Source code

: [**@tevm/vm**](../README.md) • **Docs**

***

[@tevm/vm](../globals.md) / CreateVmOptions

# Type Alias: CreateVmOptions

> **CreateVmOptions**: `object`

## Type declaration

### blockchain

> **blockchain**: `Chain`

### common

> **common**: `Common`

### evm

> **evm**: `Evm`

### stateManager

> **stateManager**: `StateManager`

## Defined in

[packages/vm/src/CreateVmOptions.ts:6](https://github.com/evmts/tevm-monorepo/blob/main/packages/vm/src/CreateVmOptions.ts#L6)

┄┄┄┄┄┄┄┄┄┄

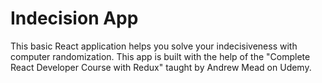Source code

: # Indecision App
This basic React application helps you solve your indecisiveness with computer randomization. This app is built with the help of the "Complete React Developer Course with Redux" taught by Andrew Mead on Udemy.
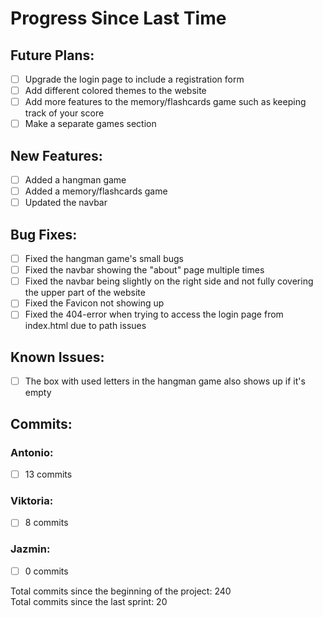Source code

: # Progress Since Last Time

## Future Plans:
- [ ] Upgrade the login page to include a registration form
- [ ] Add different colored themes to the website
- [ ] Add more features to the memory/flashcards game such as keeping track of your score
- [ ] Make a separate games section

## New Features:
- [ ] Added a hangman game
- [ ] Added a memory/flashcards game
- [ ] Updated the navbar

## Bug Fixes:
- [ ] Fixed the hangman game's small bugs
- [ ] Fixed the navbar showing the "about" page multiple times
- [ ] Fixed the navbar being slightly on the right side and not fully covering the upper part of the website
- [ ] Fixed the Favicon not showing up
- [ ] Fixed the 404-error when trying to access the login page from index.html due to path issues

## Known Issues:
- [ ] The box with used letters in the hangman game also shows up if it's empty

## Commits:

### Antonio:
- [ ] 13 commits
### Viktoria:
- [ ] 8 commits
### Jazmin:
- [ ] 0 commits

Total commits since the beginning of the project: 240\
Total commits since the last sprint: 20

┄┄┄┄┄┄┄┄┄┄

- WORK ORDER: Find how many lines in the material above contain "Added", and answer with that number only.

- REPLY: 2